La dernière partie, Une meute de saints, place côte à côte un couple parfait, interprété par Guillaume Perreault (John) et Fanny Migneault-Lecavalier (Sue), au milieu d’un restaurant. À New York pour un grand party (un bash) qui coïncide avec leur sixième anniversaire de rencontre, deux tourtereaux et leurs amis festoient allègrement. Le récit, raconté en parallèle, les comédiens ne s’adressant jamais la parole, commence sur un ton léger, naviguant de clichés de collège américain, d’ex petit-ami se faisant tabasser par le nouvel élu, à clichés de familles conservatrices. Une fois la jeune femme bien endormie dans son lit à l’hôtel, le copain et deux comparses du collège se promènent dans Central Park et tombent sur un homosexuel qu’ils battent à mort, tout en priant autour du corps en sang ; un acte d’une hypocrisie redoutable. John donne à Sue, lors du déjeuner, une bague en or, qu’il a volé au doigt de l’homme mortellement blessé. Si la fille représente une certaine naïveté, malgré son excitation à la vue du sang, lui est l’incarnation de l’horreur sous les traits d’un bel homme. L’excitation, l’arrogance et le détachement dont il fait preuve subjuguent et font craindre le pire. Les derniers moments font comprendre que John n’en sortira pas indemne, tout comme les deux protagonistes des histoires précédentes.

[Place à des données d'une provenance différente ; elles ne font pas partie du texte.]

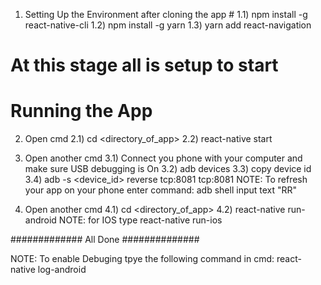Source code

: 1) Setting Up the Environment after cloning the app #
1.1) npm install -g react-native-cli
1.2) npm install -g yarn
1.3) yarn add react-navigation
# At this stage all is setup to start #

# Running the App #
2) Open cmd
2.1) cd <directory_of_app>
2.2) react-native start

3) Open another cmd
3.1) Connect you phone with your computer and make sure USB debugging is On
3.2) adb devices
3.3) copy device id
3.4) adb -s <device_id> reverse tcp:8081 tcp:8081
NOTE: To refresh your app on your phone enter command: adb shell input text "RR"

4) Open another cmd
4.1) cd <directory_of_app>
4.2) react-native run-android 
NOTE: for IOS type react-native run-ios

############# All Done ##############

NOTE: To enable Debuging tpye the following command in cmd: react-native log-android

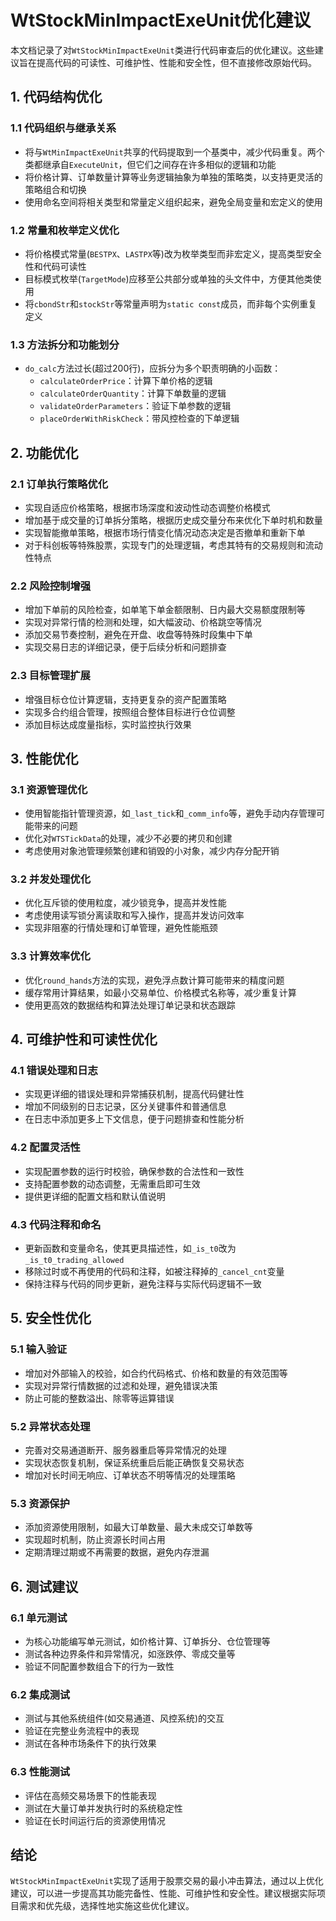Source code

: # WtStockMinImpactExeUnit优化建议

本文档记录了对`WtStockMinImpactExeUnit`类进行代码审查后的优化建议。这些建议旨在提高代码的可读性、可维护性、性能和安全性，但不直接修改原始代码。

## 1. 代码结构优化

### 1.1 代码组织与继承关系

- 将与`WtMinImpactExeUnit`共享的代码提取到一个基类中，减少代码重复。两个类都继承自`ExecuteUnit`，但它们之间存在许多相似的逻辑和功能
- 将价格计算、订单数量计算等业务逻辑抽象为单独的策略类，以支持更灵活的策略组合和切换
- 使用命名空间将相关类型和常量定义组织起来，避免全局变量和宏定义的使用

### 1.2 常量和枚举定义优化

- 将价格模式常量(`BESTPX`、`LASTPX`等)改为枚举类型而非宏定义，提高类型安全性和代码可读性
- 目标模式枚举(`TargetMode`)应移至公共部分或单独的头文件中，方便其他类使用
- 将`cbondStr`和`stockStr`等常量声明为`static const`成员，而非每个实例重复定义

### 1.3 方法拆分和功能划分

- `do_calc`方法过长(超过200行)，应拆分为多个职责明确的小函数：
  - `calculateOrderPrice`：计算下单价格的逻辑
  - `calculateOrderQuantity`：计算下单数量的逻辑
  - `validateOrderParameters`：验证下单参数的逻辑
  - `placeOrderWithRiskCheck`：带风控检查的下单逻辑

## 2. 功能优化

### 2.1 订单执行策略优化

- 实现自适应价格策略，根据市场深度和波动性动态调整价格模式
- 增加基于成交量的订单拆分策略，根据历史成交量分布来优化下单时机和数量
- 实现智能撤单策略，根据市场行情变化情况动态决定是否撤单和重新下单
- 对于科创板等特殊股票，实现专门的处理逻辑，考虑其特有的交易规则和流动性特点

### 2.2 风险控制增强

- 增加下单前的风险检查，如单笔下单金额限制、日内最大交易额度限制等
- 实现对异常行情的检测和处理，如大幅波动、价格跳空等情况
- 添加交易节奏控制，避免在开盘、收盘等特殊时段集中下单
- 实现交易日志的详细记录，便于后续分析和问题排查

### 2.3 目标管理扩展

- 增强目标仓位计算逻辑，支持更复杂的资产配置策略
- 实现多合约组合管理，按照组合整体目标进行仓位调整
- 添加目标达成度量指标，实时监控执行效果

## 3. 性能优化

### 3.1 资源管理优化

- 使用智能指针管理资源，如`_last_tick`和`_comm_info`等，避免手动内存管理可能带来的问题
- 优化对`WTSTickData`的处理，减少不必要的拷贝和创建
- 考虑使用对象池管理频繁创建和销毁的小对象，减少内存分配开销

### 3.2 并发处理优化

- 优化互斥锁的使用粒度，减少锁竞争，提高并发性能
- 考虑使用读写锁分离读取和写入操作，提高并发访问效率
- 实现非阻塞的行情处理和订单管理，避免性能瓶颈

### 3.3 计算效率优化

- 优化`round_hands`方法的实现，避免浮点数计算可能带来的精度问题
- 缓存常用计算结果，如最小交易单位、价格模式名称等，减少重复计算
- 使用更高效的数据结构和算法处理订单记录和状态跟踪

## 4. 可维护性和可读性优化

### 4.1 错误处理和日志

- 实现更详细的错误处理和异常捕获机制，提高代码健壮性
- 增加不同级别的日志记录，区分关键事件和普通信息
- 在日志中添加更多上下文信息，便于问题排查和性能分析

### 4.2 配置灵活性

- 实现配置参数的运行时校验，确保参数的合法性和一致性
- 支持配置参数的动态调整，无需重启即可生效
- 提供更详细的配置文档和默认值说明

### 4.3 代码注释和命名

- 更新函数和变量命名，使其更具描述性，如`_is_t0`改为`_is_t0_trading_allowed`
- 移除过时或不再使用的代码和注释，如被注释掉的`_cancel_cnt`变量
- 保持注释与代码的同步更新，避免注释与实际代码逻辑不一致

## 5. 安全性优化

### 5.1 输入验证

- 增加对外部输入的校验，如合约代码格式、价格和数量的有效范围等
- 实现对异常行情数据的过滤和处理，避免错误决策
- 防止可能的整数溢出、除零等运算错误

### 5.2 异常状态处理

- 完善对交易通道断开、服务器重启等异常情况的处理
- 实现状态恢复机制，保证系统重启后能正确恢复交易状态
- 增加对长时间无响应、订单状态不明等情况的处理策略

### 5.3 资源保护

- 添加资源使用限制，如最大订单数量、最大未成交订单数等
- 实现超时机制，防止资源长时间占用
- 定期清理过期或不再需要的数据，避免内存泄漏

## 6. 测试建议

### 6.1 单元测试

- 为核心功能编写单元测试，如价格计算、订单拆分、仓位管理等
- 测试各种边界条件和异常情况，如涨跌停、零成交量等
- 验证不同配置参数组合下的行为一致性

### 6.2 集成测试

- 测试与其他系统组件(如交易通道、风控系统)的交互
- 验证在完整业务流程中的表现
- 测试在各种市场条件下的执行效果

### 6.3 性能测试

- 评估在高频交易场景下的性能表现
- 测试在大量订单并发执行时的系统稳定性
- 验证在长时间运行后的资源使用情况

## 结论

`WtStockMinImpactExeUnit`实现了适用于股票交易的最小冲击算法，通过以上优化建议，可以进一步提高其功能完备性、性能、可维护性和安全性。建议根据实际项目需求和优先级，选择性地实施这些优化建议。
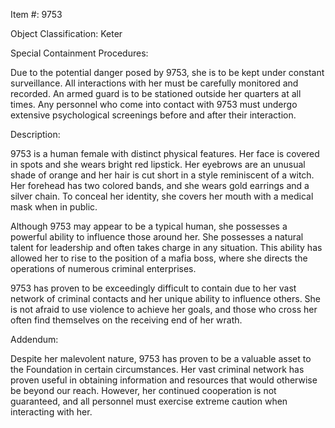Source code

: Item #: 9753

Object Classification: Keter

Special Containment Procedures:

Due to the potential danger posed by 9753, she is to be kept under constant surveillance. All interactions with her must be carefully monitored and recorded. An armed guard is to be stationed outside her quarters at all times. Any personnel who come into contact with 9753 must undergo extensive psychological screenings before and after their interaction.

Description:

9753 is a human female with distinct physical features. Her face is covered in spots and she wears bright red lipstick. Her eyebrows are an unusual shade of orange and her hair is cut short in a style reminiscent of a witch. Her forehead has two colored bands, and she wears gold earrings and a silver chain. To conceal her identity, she covers her mouth with a medical mask when in public.

Although 9753 may appear to be a typical human, she possesses a powerful ability to influence those around her. She possesses a natural talent for leadership and often takes charge in any situation. This ability has allowed her to rise to the position of a mafia boss, where she directs the operations of numerous criminal enterprises.

9753 has proven to be exceedingly difficult to contain due to her vast network of criminal contacts and her unique ability to influence others. She is not afraid to use violence to achieve her goals, and those who cross her often find themselves on the receiving end of her wrath.

Addendum:

Despite her malevolent nature, 9753 has proven to be a valuable asset to the Foundation in certain circumstances. Her vast criminal network has proven useful in obtaining information and resources that would otherwise be beyond our reach. However, her continued cooperation is not guaranteed, and all personnel must exercise extreme caution when interacting with her.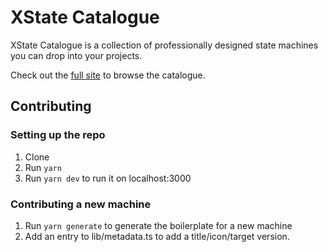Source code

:# XState Catalogue

XState Catalogue is a collection of professionally designed state machines you can drop into your projects.

Check out the [full site](https://xstate-catalogue.com) to browse the catalogue.

## Contributing

### Setting up the repo

1. Clone
2. Run `yarn`
3. Run `yarn dev` to run it on localhost:3000

### Contributing a new machine

1. Run `yarn generate` to generate the boilerplate for a new machine
2. Add an entry to lib/metadata.ts to add a title/icon/target version.
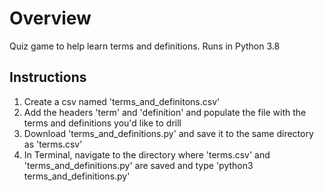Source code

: # Overview

Quiz game to help learn terms and definitions.
Runs in Python 3.8

## Instructions

1. Create a csv named 'terms_and_definitons.csv'
1. Add the headers 'term' and 'definition' and populate the file with the terms and definitions you'd like to drill
1. Download 'terms_and_definitions.py' and save it to the same directory as 'terms.csv'
1. In Terminal, navigate to the directory where 'terms.csv' and 'terms_and_definitions.py' are saved and type 'python3 terms_and_definitions.py'
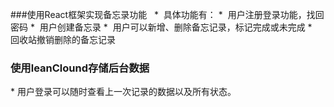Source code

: ###使用React框架实现备忘录功能
 
*  具体功能有：
*  用户注册登录功能，找回密码
*  用户创建备忘录
*  用户可以新增、删除备忘记录，标记完成或未完成
*  回收站撤销删除的备忘记录
 
### 使用leanClound存储后台数据
* 用户登录可以随时查看上一次记录的数据以及所有状态。
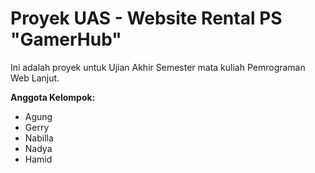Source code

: # Proyek UAS - Website Rental PS "GamerHub"

Ini adalah proyek untuk Ujian Akhir Semester mata kuliah Pemrograman Web Lanjut.

**Anggota Kelompok:**
- Agung 
- Gerry
- Nabilla
- Nadya
- Hamid
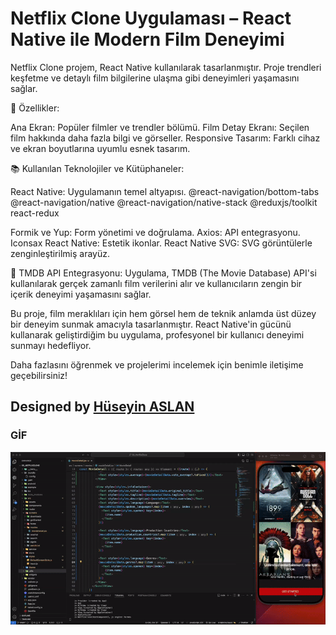 # Netflix Clone Uygulaması – React Native ile Modern Film Deneyimi 

Netflix Clone projem, React Native kullanılarak tasarlanmıştır. Proje trendleri keşfetme ve detaylı film bilgilerine ulaşma gibi deneyimleri yaşamasını sağlar.

📌 Özellikler:

Ana Ekran: Popüler filmler ve trendler bölümü.
Film Detay Ekranı: Seçilen film hakkında daha fazla bilgi ve görseller.
Responsive Tasarım: Farklı cihaz ve ekran boyutlarına uyumlu esnek tasarım.

📚 Kullanılan Teknolojiler ve Kütüphaneler:

React Native: Uygulamanın temel altyapısı.
@react-navigation/bottom-tabs
@react-navigation/native
@react-navigation/native-stack
@reduxjs/toolkit
react-redux

Formik ve Yup: Form yönetimi ve doğrulama.
Axios: API entegrasyonu.
Iconsax React Native: Estetik ikonlar.
React Native SVG: SVG görüntülerle zenginleştirilmiş arayüz.

🌟 TMDB API Entegrasyonu:
Uygulama, TMDB (The Movie Database) API'si kullanılarak gerçek zamanlı film verilerini alır ve kullanıcıların zengin bir içerik deneyimi yaşamasını sağlar.

Bu proje, film meraklıları için hem görsel hem de teknik anlamda üst düzey bir deneyim sunmak amacıyla tasarlanmıştır. React Native'in gücünü kullanarak geliştirdiğim bu uygulama, profesyonel bir kullanıcı deneyimi sunmayı hedefliyor.

Daha fazlasını öğrenmek ve projelerimi incelemek için benimle iletişime geçebilirsiniz! 


##  Designed by <a href="https://www.linkedin.com/in/h%C3%BCseyin-aslan-128519203/" target="_blank">Hüseyin ASLAN</a> 

### GİF

![](./src//assets/record/55_Netflix.gif)
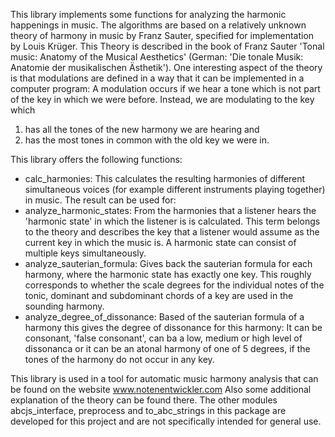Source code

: This library implements some functions for analyzing the harmonic happenings in music. The algorithms are based on a relatively unknown theory of harmony in music by Franz Sauter, specified for implementation by Louis Krüger. This Theory is described in the book of Franz Sauter 'Tonal music: Anatomy of the Musical Aesthetics' (German: 'Die tonale Musik: Anatomie der musikalischen Ästhetik').
One interesting aspect of the theory is that modulations are defined in a way that it can be implemented in a computer program: A modulation occurs if we hear a tone which is not part of the key in which we were before. Instead, we are modulating to the key which
1. has all the tones of the new harmony we are hearing and
2. has the most tones in common with the old key we were in.


This library offers the following functions:
- calc_harmonies: This calculates the resulting harmonies of different simultaneous voices (for example different instruments playing together) in music. The result can be used for:
- analyze_harmonic_states: From the harmonies that a listener hears the 'harmonic state' in which the listener is is calculated. This term belongs to the theory and describes the key that a listener would assume as the current key in which the music is. A harmonic state can consist of multiple keys simultaneously.
- analyze_sauterian_formula: Gives back the sauterian formula for each harmony, where the harmonic state has exactly one key. This roughly corresponds to whether the scale degrees for the individual notes of the tonic, dominant and subdominant chords of a key are used in the sounding harmony.
- analyze_degree_of_dissonance: Based of the sauterian formula of a harmony this gives the degree of dissonance for this harmony: It can be consonant, 'false consonant', can ba a low, medium or high level of dissonanca or it can be an atonal harmony of one of 5 degrees, if the tones of the harmony do not occur in any key.


This library is used in a tool for automatic music harmony analysis that can be found on the website www.notenentwickler.com
Also some additional explanation of the theory can be found there.
The other modules abcjs_interface, preprocess and to_abc_strings in this package are developed for this project and are not specifically intended for general use.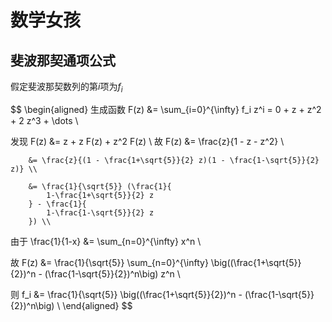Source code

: # 数学女孩

## 斐波那契通项公式

假定斐波那契数列的第$i$项为$f_i$  

$$
\begin{aligned}
生成函数
F(z) &= \sum_{i=0}^{\infty} f_i z^i = 0 + z + z^2 + 2 z^3 + \dots \\

发现 F(z) &= z + z F(z) + z^2 F(z) \\
故 F(z) &= \frac{z}{1 - z - z^2} \\

        &= \frac{z}{(1 - \frac{1+\sqrt{5}}{2} z)(1 - \frac{1-\sqrt{5}}{2} z)} \\

        &= \frac{1}{\sqrt{5}} (\frac{1}{
            1-\frac{1+\sqrt{5}}{2} z
        } - \frac{1}{
            1-\frac{1-\sqrt{5}}{2} z
        }) \\

由于 \frac{1}{1-x} &= \sum_{n=0}^{\infty} x^n \\

故 F(z) &= \frac{1}{\sqrt{5}} \sum_{n=0}^{\infty} \big((\frac{1+\sqrt{5}}{2})^n - (\frac{1-\sqrt{5}}{2})^n\big) z^n \\

则 f_i &= \frac{1}{\sqrt{5}} \big((\frac{1+\sqrt{5}}{2})^n - (\frac{1-\sqrt{5}}{2})^n\big) \\
\end{aligned}
$$
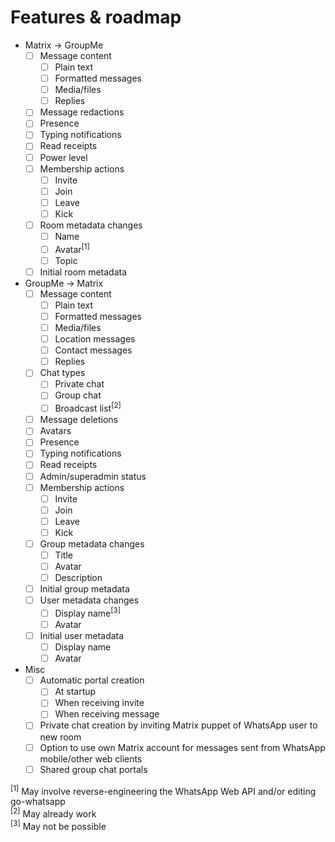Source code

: # Features & roadmap
* Matrix → GroupMe
  * [ ] Message content
    * [ ] Plain text
    * [ ] Formatted messages
    * [ ] Media/files
    * [ ] Replies
  * [ ] Message redactions
  * [ ] Presence
  * [ ] Typing notifications
  * [ ] Read receipts
  * [ ] Power level
  * [ ] Membership actions
    * [ ] Invite
    * [ ] Join
    * [ ] Leave
    * [ ] Kick
  * [ ] Room metadata changes
    * [ ] Name
    * [ ] Avatar<sup>[1]</sup>
    * [ ] Topic
  * [ ] Initial room metadata
* GroupMe → Matrix
  * [ ] Message content
    * [ ] Plain text
    * [ ] Formatted messages
    * [ ] Media/files
    * [ ] Location messages
    * [ ] Contact messages
    * [ ] Replies
  * [ ] Chat types
    * [ ] Private chat
    * [ ] Group chat
    * [ ] Broadcast list<sup>[2]</sup>
  * [ ] Message deletions
  * [ ] Avatars
  * [ ] Presence
  * [ ] Typing notifications
  * [ ] Read receipts
  * [ ] Admin/superadmin status
  * [ ] Membership actions
    * [ ] Invite
    * [ ] Join
    * [ ] Leave
    * [ ] Kick
  * [ ] Group metadata changes
    * [ ] Title
    * [ ] Avatar
    * [ ] Description
  * [ ] Initial group metadata
  * [ ] User metadata changes
    * [ ] Display name<sup>[3]</sup>
    * [ ] Avatar
  * [ ] Initial user metadata
    * [ ] Display name
    * [ ] Avatar
* Misc
  * [ ] Automatic portal creation
    * [ ] At startup
    * [ ] When receiving invite
    * [ ] When receiving message
  * [ ] Private chat creation by inviting Matrix puppet of WhatsApp user to new room
  * [ ] Option to use own Matrix account for messages sent from WhatsApp mobile/other web clients
  * [ ] Shared group chat portals

<sup>[1]</sup> May involve reverse-engineering the WhatsApp Web API and/or editing go-whatsapp  
<sup>[2]</sup> May already work  
<sup>[3]</sup> May not be possible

Bash n’offre que peu de réponses, et provoque un continuel questionnement sur l’amoralité, l’insouciance, les pulsions, les atrocités commises au nom d’une certaine futilité et les valeurs intrinsèques corrompues. Aucune rédemption, aucune sortie de secours ; comment des hommes et des femmes ordinaires peuvent-ils causer la mort, faire un mal effroyable autour d’eux et à eux-mêmes, pour de si insignifiants résultats au plan social? Où commence la violence? Et s'arrête-t-elle un jour?

Montée à travers le monde depuis sa création en 1999, Bash demeure une pièce tout aussi horrifiante que fascinante. Le jeu des comédiens est solide, et la mise en scène, sans choquer, permet au texte de se frayer un chemin jusqu’à notre esprit perturbé. Dommage qu’il ait le temps d’absorber totalement les coups, lors des longs déplacements entre chaque morceau.